Re: Some interrupt latency figures for 2.3.99-pre3

From: Andrew Morton (andrewm@uow.edu.au)
Date: Sat Mar 25 2000 - 21:27:07 EST


"Albert D. Cahalan" wrote:
>
> Viewing the worst case as 483 HZ makes it look awful.
> You could lose 3 clock ticks with a 1024 HZ clock.

Right.

And the information which I'm showing doesn't tell us how often this
tick loss will happen. So it would be useful to add a "count how many
times the traversal of this arc takes more than N microseconds"
feature.
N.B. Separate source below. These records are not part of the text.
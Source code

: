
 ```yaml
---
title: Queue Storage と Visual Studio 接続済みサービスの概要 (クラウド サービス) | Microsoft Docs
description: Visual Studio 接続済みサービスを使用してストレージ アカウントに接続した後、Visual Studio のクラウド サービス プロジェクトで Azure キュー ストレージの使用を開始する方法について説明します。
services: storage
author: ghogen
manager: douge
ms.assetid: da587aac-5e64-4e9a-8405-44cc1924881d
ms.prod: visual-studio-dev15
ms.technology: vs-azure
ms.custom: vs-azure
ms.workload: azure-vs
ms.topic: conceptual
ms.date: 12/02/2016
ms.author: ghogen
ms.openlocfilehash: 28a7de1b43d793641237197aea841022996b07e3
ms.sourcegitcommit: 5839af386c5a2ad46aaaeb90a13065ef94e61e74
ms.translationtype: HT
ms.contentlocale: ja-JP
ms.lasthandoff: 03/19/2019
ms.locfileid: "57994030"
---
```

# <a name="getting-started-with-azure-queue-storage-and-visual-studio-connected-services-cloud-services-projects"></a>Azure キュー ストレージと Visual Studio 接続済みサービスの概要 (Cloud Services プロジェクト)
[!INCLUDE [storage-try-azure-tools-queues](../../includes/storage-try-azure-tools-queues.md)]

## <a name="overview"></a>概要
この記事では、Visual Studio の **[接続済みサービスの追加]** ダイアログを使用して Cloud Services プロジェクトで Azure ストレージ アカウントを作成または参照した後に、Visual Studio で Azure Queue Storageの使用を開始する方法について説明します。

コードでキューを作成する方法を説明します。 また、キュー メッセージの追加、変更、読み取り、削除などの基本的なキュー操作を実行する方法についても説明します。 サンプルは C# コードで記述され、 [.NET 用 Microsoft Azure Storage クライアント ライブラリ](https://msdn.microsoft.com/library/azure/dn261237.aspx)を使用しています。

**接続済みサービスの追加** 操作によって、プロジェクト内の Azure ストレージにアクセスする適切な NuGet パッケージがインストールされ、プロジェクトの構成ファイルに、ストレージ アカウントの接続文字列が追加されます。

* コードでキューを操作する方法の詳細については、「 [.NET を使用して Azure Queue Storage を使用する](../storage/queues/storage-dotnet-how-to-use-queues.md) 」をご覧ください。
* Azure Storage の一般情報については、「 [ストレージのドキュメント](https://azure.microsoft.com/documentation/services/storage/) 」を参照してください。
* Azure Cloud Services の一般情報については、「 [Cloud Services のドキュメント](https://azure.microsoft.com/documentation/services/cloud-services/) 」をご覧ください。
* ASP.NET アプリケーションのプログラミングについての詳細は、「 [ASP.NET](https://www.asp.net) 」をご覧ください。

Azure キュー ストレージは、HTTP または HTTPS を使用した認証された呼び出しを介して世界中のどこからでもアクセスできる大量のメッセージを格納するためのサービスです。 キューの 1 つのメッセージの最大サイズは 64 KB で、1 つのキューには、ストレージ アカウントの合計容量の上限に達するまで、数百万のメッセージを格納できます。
I doubt if I'll add this in the short term - 2.5 stuff. [ Does
Alpha _use_ this console and IDE code? ]

One thing I forgot to mention:

Jun has identified the code in exit_notify() as being a significant
blockage. I'm not sure what test case he was running (I looked at the
NIST tools and the build process exhausted my gnat-like patience). So I
ran this:

#include <stdlib.h>

main(int argc, char *argv[])
{
        int i;
        int n = 30;

        if (argc > 1)
                n = atoi(argv[1]);

        for (i = 0; i < n; i++)
        {
                if (fork() == 0)
                {
                        exit(0);
                }
        }
        sleep(1);
}

It creates thirty zombies and then lets exit_notify() reparent them.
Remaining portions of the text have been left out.